• Exercise objective:
Restate the full listing word for word and leave the pictures out.

[Available data — start]

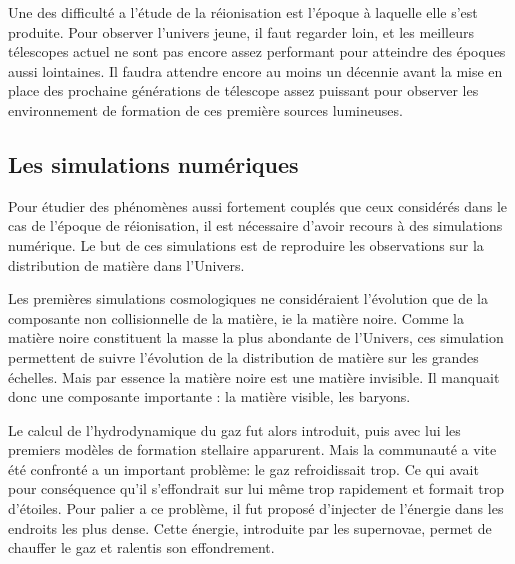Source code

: 
Une des difficulté a l'étude de la réionisation est l'époque à laquelle elle s'est produite. %
Pour observer l'univers jeune, il faut regarder loin, et les meilleurs télescopes actuel ne sont pas encore assez performant pour atteindre des époques aussi lointaines.
Il faudra attendre encore au moins un décennie avant la mise en place des prochaine générations de télescope assez puissant pour observer les environnement de formation de ces première sources lumineuses.




\subsection*{Les simulations numériques}
Pour étudier des phénomènes aussi fortement couplés que ceux considérés dans le cas de l'époque de réionisation, il est nécessaire d'avoir recours à des simulations numérique. 
Le but de ces simulations est de reproduire les observations sur la distribution de matière dans l'Univers.

Les premières simulations cosmologiques ne considéraient l'évolution que de la composante non collisionnelle de la matière, ie la matière noire.
Comme la matière noire constituent la masse la plus abondante de l'Univers, ces simulation permettent de suivre l'évolution de la distribution de matière sur les grandes échelles. 
Mais par essence la matière noire est une matière invisible. 
Il manquait donc une composante importante : la matière visible, les baryons.

Le calcul de l'hydrodynamique du gaz fut alors introduit, puis avec lui les premiers modèles de formation stellaire apparurent.
Mais la communauté a vite été confronté a un important problème: le gaz refroidissait trop.
Ce qui avait pour conséquence qu'il s'effondrait sur lui même trop rapidement et formait trop d'étoiles.
Pour palier a ce problème, il fut proposé d'injecter de l'énergie dans les endroits les plus dense.
Cette énergie, introduite par les supernovae, permet de chauffer le gaz et ralentis son effondrement.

[Available data — finish]

• Answer area:
Source code

: 
Une des difficulté a l'étude de la réionisation est l'époque à laquelle elle s'est produite. %
Pour observer l'univers jeune, il faut regarder loin, et les meilleurs télescopes actuel ne sont pas encore assez performant pour atteindre des époques aussi lointaines.
Il faudra attendre encore au moins un décennie avant la mise en place des prochaine générations de télescope assez puissant pour observer les environnement de formation de ces première sources lumineuses.




\subsection*{Les simulations numériques}
Pour étudier des phénomènes aussi fortement couplés que ceux considérés dans le cas de l'époque de réionisation, il est nécessaire d'avoir recours à des simulations numérique. 
Le but de ces simulations est de reproduire les observations sur la distribution de matière dans l'Univers.

Les premières simulations cosmologiques ne considéraient l'évolution que de la composante non collisionnelle de la matière, ie la matière noire.
Comme la matière noire constituent la masse la plus abondante de l'Univers, ces simulation permettent de suivre l'évolution de la distribution de matière sur les grandes échelles. 
Mais par essence la matière noire est une matière invisible. 
Il manquait donc une composante importante : la matière visible, les baryons.

Le calcul de l'hydrodynamique du gaz fut alors introduit, puis avec lui les premiers modèles de formation stellaire apparurent.
Mais la communauté a vite été confronté a un important problème: le gaz refroidissait trop.
Ce qui avait pour conséquence qu'il s'effondrait sur lui même trop rapidement et formait trop d'étoiles.
Pour palier a ce problème, il fut proposé d'injecter de l'énergie dans les endroits les plus dense.
Cette énergie, introduite par les supernovae, permet de chauffer le gaz et ralentis son effondrement.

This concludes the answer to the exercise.